> What can we conclude from this discovery? Before we conclude anything, we should remind ourselves of its limitations. The tests run were on completely random data. Truly random data seldom occurs in real life.

it's true that it's not a common case, but it's probably the simplest objectively justifiable case; any particular case of the others requires more elaborate justification for privileging it. why 90% sorted instead of 80%, say? or why do we give 20% weighting to the randomized-data case and 80% weighting to the 90%-sorted case, rather than some other weighting?

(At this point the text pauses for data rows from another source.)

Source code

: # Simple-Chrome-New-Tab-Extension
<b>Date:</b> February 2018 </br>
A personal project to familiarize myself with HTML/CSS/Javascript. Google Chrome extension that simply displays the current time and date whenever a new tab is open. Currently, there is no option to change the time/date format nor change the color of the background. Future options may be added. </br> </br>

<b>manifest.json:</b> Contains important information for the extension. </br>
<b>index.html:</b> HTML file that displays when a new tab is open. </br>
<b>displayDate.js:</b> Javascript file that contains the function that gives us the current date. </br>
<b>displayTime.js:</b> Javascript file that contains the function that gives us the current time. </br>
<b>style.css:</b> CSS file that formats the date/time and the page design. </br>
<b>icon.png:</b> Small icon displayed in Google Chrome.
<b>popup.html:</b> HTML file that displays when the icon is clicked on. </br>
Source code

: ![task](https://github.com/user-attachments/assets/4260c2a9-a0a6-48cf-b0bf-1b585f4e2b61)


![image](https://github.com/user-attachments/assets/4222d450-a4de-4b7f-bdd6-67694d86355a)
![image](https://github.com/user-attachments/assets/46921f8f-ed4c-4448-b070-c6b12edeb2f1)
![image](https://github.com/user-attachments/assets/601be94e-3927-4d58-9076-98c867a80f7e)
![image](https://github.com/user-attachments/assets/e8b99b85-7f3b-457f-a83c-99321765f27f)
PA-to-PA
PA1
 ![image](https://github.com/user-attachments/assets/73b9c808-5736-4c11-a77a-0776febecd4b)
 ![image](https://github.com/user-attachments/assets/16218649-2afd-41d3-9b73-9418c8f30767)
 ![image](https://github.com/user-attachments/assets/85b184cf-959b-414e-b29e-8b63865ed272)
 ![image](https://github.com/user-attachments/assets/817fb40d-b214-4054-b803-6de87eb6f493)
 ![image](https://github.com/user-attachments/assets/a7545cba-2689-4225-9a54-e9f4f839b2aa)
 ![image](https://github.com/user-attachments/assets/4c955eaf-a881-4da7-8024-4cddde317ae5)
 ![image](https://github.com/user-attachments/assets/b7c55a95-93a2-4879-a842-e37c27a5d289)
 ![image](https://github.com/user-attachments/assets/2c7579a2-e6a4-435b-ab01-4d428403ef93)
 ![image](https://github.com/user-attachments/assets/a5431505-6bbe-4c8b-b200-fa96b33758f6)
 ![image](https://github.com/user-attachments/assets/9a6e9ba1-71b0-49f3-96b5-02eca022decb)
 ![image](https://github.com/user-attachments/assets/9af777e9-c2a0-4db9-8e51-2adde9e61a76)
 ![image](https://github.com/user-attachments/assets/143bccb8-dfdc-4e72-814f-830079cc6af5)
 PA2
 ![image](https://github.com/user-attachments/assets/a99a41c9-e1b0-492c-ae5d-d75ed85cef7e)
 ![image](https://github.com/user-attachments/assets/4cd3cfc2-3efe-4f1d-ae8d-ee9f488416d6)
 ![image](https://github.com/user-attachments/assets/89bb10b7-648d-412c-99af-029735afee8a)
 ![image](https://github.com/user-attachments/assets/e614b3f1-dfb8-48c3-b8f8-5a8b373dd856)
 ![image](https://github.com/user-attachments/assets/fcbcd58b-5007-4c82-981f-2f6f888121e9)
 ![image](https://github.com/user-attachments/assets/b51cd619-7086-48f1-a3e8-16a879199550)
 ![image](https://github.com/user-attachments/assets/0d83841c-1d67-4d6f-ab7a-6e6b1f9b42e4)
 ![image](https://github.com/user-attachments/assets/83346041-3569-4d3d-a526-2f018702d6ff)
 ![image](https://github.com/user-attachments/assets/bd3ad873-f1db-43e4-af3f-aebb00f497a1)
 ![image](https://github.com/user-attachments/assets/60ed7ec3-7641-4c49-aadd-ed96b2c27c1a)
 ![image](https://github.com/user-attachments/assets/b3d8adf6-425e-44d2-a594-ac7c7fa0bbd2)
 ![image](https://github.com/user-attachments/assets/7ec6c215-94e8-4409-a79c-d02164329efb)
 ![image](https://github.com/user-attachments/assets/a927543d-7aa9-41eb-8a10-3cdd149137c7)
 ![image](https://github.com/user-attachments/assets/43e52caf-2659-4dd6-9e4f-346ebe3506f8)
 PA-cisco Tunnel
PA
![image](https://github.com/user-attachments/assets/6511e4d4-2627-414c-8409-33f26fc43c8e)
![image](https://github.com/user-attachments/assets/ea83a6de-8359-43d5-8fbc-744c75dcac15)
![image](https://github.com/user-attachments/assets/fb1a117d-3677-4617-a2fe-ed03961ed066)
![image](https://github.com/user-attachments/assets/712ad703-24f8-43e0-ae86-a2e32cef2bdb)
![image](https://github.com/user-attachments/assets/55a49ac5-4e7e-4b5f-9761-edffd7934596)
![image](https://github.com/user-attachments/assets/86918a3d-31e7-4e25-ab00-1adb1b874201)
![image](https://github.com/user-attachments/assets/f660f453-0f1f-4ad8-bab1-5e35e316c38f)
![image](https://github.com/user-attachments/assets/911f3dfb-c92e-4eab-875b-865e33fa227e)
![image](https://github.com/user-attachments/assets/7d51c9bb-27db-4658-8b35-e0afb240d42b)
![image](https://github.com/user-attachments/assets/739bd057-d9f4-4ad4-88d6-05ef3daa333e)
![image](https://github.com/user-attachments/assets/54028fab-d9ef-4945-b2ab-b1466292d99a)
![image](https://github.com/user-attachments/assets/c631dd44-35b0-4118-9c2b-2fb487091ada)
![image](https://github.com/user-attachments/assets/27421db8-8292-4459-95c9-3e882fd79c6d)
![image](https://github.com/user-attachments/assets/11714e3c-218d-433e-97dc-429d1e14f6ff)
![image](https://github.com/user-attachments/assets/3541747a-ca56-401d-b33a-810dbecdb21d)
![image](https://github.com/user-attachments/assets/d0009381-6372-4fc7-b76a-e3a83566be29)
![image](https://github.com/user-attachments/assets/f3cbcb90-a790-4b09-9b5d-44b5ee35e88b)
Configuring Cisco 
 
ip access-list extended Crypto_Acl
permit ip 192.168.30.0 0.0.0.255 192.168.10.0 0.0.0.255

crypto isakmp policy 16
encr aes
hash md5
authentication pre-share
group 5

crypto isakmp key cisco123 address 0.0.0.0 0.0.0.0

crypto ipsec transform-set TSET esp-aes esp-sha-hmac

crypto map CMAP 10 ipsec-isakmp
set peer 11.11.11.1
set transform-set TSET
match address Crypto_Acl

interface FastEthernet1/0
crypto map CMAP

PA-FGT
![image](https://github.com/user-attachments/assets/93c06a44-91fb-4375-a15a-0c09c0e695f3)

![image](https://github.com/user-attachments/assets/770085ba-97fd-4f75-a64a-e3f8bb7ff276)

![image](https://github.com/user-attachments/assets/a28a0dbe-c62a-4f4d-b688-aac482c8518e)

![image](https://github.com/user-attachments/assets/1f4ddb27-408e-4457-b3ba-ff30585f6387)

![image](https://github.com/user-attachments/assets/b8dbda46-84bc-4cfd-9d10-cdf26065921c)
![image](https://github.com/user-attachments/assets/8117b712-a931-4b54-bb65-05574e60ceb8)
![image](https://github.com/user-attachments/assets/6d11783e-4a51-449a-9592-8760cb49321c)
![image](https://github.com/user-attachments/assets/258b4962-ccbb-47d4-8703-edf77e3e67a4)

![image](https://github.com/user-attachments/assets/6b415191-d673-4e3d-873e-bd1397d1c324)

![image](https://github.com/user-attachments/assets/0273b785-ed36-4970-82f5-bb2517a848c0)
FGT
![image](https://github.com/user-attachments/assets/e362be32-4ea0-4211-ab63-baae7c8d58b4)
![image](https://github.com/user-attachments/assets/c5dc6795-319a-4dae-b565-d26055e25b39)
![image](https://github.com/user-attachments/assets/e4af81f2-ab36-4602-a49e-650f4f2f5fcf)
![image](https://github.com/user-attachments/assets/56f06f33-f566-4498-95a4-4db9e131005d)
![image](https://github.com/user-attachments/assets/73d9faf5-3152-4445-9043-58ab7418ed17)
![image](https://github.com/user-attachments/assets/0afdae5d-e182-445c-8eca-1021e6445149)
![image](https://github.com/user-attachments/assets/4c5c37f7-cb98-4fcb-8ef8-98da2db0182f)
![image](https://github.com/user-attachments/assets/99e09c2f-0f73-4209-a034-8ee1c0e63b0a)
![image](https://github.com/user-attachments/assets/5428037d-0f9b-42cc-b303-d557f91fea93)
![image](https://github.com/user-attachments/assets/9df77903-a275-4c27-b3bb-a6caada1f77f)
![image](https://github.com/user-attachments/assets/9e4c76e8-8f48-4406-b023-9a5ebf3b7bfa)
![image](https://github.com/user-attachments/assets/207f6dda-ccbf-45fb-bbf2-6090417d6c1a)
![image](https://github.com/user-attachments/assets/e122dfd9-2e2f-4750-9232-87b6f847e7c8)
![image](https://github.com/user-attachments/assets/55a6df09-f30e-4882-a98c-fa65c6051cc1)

and it does at least guarantee exploration of a good part of the algorithm's behavior space. i mean, bogosort is optimal on fully-sorted data, right? as long as you do the check for sortedness before the random shuffle instead of after it

it's important that your sort not explode on mostly-sorted or mostly-reverse-sorted data (myers's 'bog-standard quicksort' uses the last element as the pivot and consequently goes quadratic), but beyond that, the particular weighting of relative importance to assign to random input vs. 99% sorted vs. 90% sorted vs. 90% reverse sorted—that requires some application-specific justification

aside from the ones you mentioned, another interesting case is a large array of records that all have equal keys. median-of-three quicksort or random-pivot quicksort does fine on mostly- or fully-sorted data, but still sucks when everything is equal!